Arkeologlar beklenmedik bir şekilde çöp yığınını Luksor yakınlarındaki Deir el-Bahari’deki Hatşepsut Tapınağı’nda yer alan 3.500 yıllık Hathor kült kompleksi içindeki bir mezarda buldular.
Arkeologlar beklenmedik bir şekilde çöp yığınını, Luksor yakınlarındaki Deir el-Bahari’ de yer alan Hatşepsut Tapınağı’nın içinde üç tapınaklı bir kompleks olan 3.500 yıllık Hathor kült kompleksi içindeki bir mezarda buldular.
(Antik Mısır: Tarihi, Hanedanları, Dini ve Yazısı)
Çöplük, erken Orta Krallık mezarında gizlenmiş olsa da, çöplükteki eserlerin çoğu, milattan önce 16. yüzyıldan milattan önce 11. yüzyıla kadar hüküm süren 18., 19. ve 20. hanedanları içeren Yeni Krallık dönemine kadar uzanıyor.
Bu eserlerin çoğu, eski Mısır’da insanların doğurganlık tanrıçası Hathor’a adadıkları, tanrılar, dini liderler veya kuruluşlar için kasıtlı olarak bırakılan heykelcikler gibi özel nesneler olan adaklardan oluşuyor.
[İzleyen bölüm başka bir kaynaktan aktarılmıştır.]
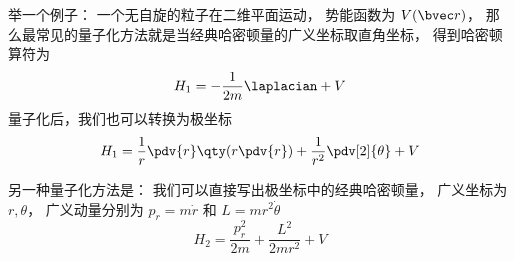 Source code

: 
举一个例子： 一个无自旋的粒子在二维平面运动， 势能函数为 $V(\bvec r)$， 那么最常见的量子化方法就是当经典哈密顿量的广义坐标取直角坐标， 得到哈密顿算符为
\begin{equation}
H_1 = -\frac{1}{2m} \laplacian + V
\end{equation}
量子化后，我们也可以转换为极坐标
\begin{equation}
H_1 = \frac{1}{r}\pdv{r}\qty(r \pdv{r}) + \frac{1}{r^2} \pdv[2]{\theta} + V
\end{equation}

另一种量子化方法是： 我们可以直接写出极坐标中的经典哈密顿量， 广义坐标为 $r, \theta$， 广义动量分别为 $p_r = m\dot r$ 和 $L = mr^2\dot\theta$
\begin{equation}
H_2 = \frac{p_r^2}{2m} + \frac{L^2}{2mr^2} + V
\end{equation}
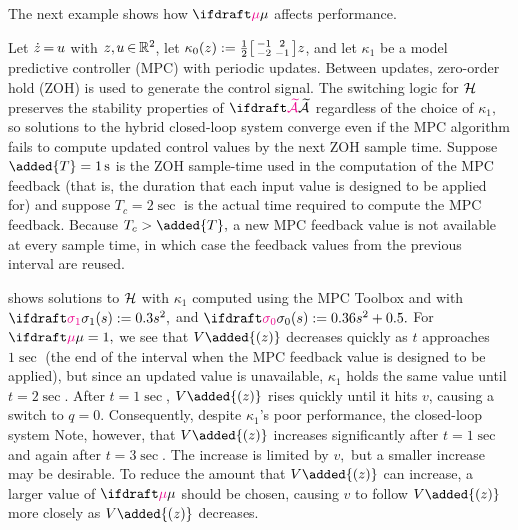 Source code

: 
The next example shows how
$\vdiffcoeff$ affects performance.

\begin{example}[MPC]
\label{ex:MPC}
\newcommand{\fsampled}{{f_{s}}}
\newcommand{\zsampled}{{z_{s}}}
\newcommand{\usampled}{{u_{s}}}
\newcommand{\Tsample}{\added{T}}
\newcommand{\Tactual}{{T_{c}}}
Let $\squeezespaces{0.7}\zdot = u$ with $\squeezespaces{0.7}z, u\in\reals^2$,
let $\kappa_0(z) := \frac{1}{2}\bigl[ \begin{smallmatrix} -1 & 2 \\ -2 & -1 \end{smallmatrix} \bigr]z$,
and let $\kappa_1$ be a 
model predictive controller (MPC) with 
periodic updates.
Between updates, zero-order hold (ZOH) is used 
to generate the control signal.
The switching logic for ${\mathcal{H}}$ preserves 
the stability properties of $\calAX$ 
regardless of the choice of $\kappa_1,$
so solutions to the hybrid closed-loop system converge
even if the MPC algorithm fails to compute updated control 
values by the next ZOH sample time.
Suppose $\Tsample = 1\sec$ is the ZOH sample-time used in the 
computation of the MPC feedback
(that is, the duration that each input 
value is designed to be applied for)
and suppose $\Tactual = 2\sec$
is the actual time required to compute the MPC feedback. 
Because $\Tactual > \Tsample,$ a new MPC feedback value is 
not available at every sample time, 
in which case 
the feedback values from the previous interval are reused.

 shows solutions to ${\mathcal{H}}$ 
with $\kappa_1$ computed using the \Matlab MPC Toolbox
and with $\sigmaone(s) := 0.3 s^2,$ and 
$\sigmazero(s) := 0.36 s^2 + 0.5.$
For $\vdiffcoeff = 1,$ 
we see that $V\added{(z)}$ decreases quickly as $t$ approaches 
$1 \sec$ (the end of the interval when the 
MPC feedback value is designed to be applied), but 
since an updated value is unavailable, 
$\kappa_1$ holds the same value until $t=2\sec$. 
After $t = 1\sec$, 
$V\added{(z)}$ rises quickly until it hits $v$,
causing a switch to $q=0.$
Consequently, despite $\kappa_1$'s poor performance, 
the closed-loop system  %
Note, however, that $V\added{(z)}$ increases significantly 
after $t=1\sec$ and again after $t=3\sec$.
The increase is limited by $v,$ 
but a smaller increase may be desirable. 
To reduce the amount that $V\added{(z)}$ can increase,
a larger value of $\vdiffcoeff$ should be chosen, 
causing $v$ to follow $V\added{(z)}$ more closely as $V\added{(z)}$ decreases.
\end{example}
Deir el-Bahari’deki Hatşepsut Tapınağı’na Polonya-Mısır Arkeoloji ve Koruma Misyonu direktörü Patryk Chudzik, “Mezarda keşfedilen Hathor’a adanan adaklar, Hatşepsut tapınağının bu kısmının ibadet için kullanılmadığını, tersine çöp atma alanı olarak görüldüğünü gösteriyor.” diyor.
Kadın hükümdar Hatşepsut, sık sık Hathor’a başvururdu, bu yüzden tapınakta tanrıçaya adanmış bir bölümün olması şaşırtıcı değil.
Chudzik’in ekibi, Hathor kült kompleksini araştırırken ve özellikle Hathor Tapınağı’nın halka açılması için koruma ve restorasyon çalışmalarını sürdürürken, 2021 baharında çöp yığınıyla birlikte Orta Krallık mezarını keşfetti.
Chudzik, “Onu bulduğumuzda, mezar kaya molozlarıyla doluydu, ayrıca erken Orta Krallık’tan çok sayıda eser, Yeni Krallık’tan Hathor’a adak teklifleri ve 20. hanedanın sonlarına ait bir mezarın kalıntılarıyla doluydu.” diyor. Hathor’a adanan sunulardan en eski malzemeler 18. hanedana tarihlenirken, diğerleri 19. ve 20. hanedan firavunlarının saltanatı sırasında yapılmıştı.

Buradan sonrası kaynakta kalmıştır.